This week? Writing in the Kern Canyon, photos in Western Massachusetts and Connecticut, New Friends and Reunions with long-ago-and-into-the-present friends, the future and POETRY. Wow.
It was a whirlwind week. My daughter Katherine and I were spending the majority of her Senior Year Spring Break not in a wild party in Mexico, but instead, in a nod to her future in academia at Smith College.
We kicked Monday off, though, in a pre-flight mini-writing camp with a group of friends in preparation of my future in-person writing camps. I needed photos of people writing in a “camp like” setting, so I texted some of my friends and said, “Feel like a little writing adventure?” Seven women took me up on my idea and I staged two different “write-ins”: two women wrote in the sunrise. This gave me an idea for a weekly, in-town, “Writing in Sunrise” writing came as well as the more conventional, “mini-retreat” writing camp I had planned in the first place.
Five
women, including eighteen-year-old Katherine, joined me for our mini-writing
retreat. I wanted to give the women a taste of what we would be doing and they
gave me the permission to take their photos and use them for promotional
purposes.
As always, what returned to me was incredible – including seeing the wind become visible and getting to know my friends more deeply and in a different way. I am blessed so many times over in the friendship department.

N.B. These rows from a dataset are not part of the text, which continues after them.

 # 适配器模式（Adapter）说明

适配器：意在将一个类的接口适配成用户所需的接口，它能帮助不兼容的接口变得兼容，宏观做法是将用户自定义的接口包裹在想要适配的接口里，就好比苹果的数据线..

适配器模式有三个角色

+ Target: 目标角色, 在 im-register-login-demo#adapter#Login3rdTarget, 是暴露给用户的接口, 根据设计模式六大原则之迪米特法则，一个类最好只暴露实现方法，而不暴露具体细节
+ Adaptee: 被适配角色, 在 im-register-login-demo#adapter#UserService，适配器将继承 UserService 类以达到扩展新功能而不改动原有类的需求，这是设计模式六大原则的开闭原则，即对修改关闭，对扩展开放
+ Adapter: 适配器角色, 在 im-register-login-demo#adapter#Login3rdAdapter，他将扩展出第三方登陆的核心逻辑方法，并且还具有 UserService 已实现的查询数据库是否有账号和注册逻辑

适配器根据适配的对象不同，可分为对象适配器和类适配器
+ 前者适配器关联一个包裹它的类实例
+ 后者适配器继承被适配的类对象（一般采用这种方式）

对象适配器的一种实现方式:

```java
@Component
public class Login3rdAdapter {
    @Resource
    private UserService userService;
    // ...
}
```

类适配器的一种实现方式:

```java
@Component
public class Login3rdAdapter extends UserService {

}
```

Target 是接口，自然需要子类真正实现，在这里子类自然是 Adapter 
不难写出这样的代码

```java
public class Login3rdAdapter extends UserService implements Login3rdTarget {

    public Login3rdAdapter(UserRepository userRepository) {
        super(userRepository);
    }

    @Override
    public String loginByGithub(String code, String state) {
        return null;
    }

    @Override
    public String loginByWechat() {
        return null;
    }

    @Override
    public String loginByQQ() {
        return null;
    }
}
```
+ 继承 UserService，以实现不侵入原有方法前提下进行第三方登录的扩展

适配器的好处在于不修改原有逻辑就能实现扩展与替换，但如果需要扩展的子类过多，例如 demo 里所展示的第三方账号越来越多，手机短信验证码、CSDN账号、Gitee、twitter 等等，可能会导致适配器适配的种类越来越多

It was also an enormous blessing to see my daughter as the young woman she is and she is becoming. On the ride to the Live Oak Day Use Campground, her poetic description of wild-flowers took my breath away – I had been distracted by the wild flowers on the curvy road and I laughed, “Someone, give me words so I can concentrate” and she swept me away with her melodic bringing to life both the flowers and the energy of the Kern Canyon itself.
In
Western Massachusetts, I visited Emily Dickinson’s home in Amherst as National
Poetry Month and NaPoWriMo (National Poetry Writing Month) kicked off. I have written daily but this morning’s poem
is the first that satisfies me even remotely. I loved the first comment I
received, which was slightly – well, reminded me why I don’t always like to
post poetry because when the comments come in that are… well, I won’t say, it
slices close to my core, especially after returning home to some
hyper-criticism and inner work which I approached with some art journaling…

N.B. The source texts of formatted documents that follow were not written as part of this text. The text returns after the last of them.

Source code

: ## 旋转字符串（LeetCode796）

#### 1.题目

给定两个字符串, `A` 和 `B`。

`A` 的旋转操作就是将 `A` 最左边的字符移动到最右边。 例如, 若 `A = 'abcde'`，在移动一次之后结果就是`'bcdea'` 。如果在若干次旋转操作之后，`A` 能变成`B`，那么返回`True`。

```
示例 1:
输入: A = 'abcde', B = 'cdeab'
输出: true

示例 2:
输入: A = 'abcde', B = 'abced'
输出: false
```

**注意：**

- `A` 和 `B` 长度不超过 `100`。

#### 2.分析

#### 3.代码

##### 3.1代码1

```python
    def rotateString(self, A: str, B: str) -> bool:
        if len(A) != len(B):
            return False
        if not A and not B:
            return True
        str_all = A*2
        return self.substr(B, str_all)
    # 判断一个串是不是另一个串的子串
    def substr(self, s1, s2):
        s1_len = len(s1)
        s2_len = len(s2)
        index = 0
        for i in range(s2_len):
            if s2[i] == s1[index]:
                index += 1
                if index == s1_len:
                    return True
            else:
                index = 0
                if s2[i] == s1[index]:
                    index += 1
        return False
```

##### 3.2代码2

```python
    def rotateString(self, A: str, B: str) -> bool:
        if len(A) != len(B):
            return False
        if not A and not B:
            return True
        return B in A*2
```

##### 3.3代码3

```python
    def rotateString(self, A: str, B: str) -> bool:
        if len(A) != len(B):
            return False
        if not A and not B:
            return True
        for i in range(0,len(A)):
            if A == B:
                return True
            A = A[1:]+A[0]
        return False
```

again, which left me satisfied… which is the point, right?
I’ll make some separate blog entries this week for the intricacies of the week, but I can not express how important it has become for me to take special, one-on-one time with each child. Last year Emma and I did Disneyland, just the two of us. This year, Katherine and I did this Western Massachusetts trip. Samuel and I spend targeted one-on-one time every day. It is one of my on-going goals to do so daily, but these special, larger chunks of time never fail at creating memories.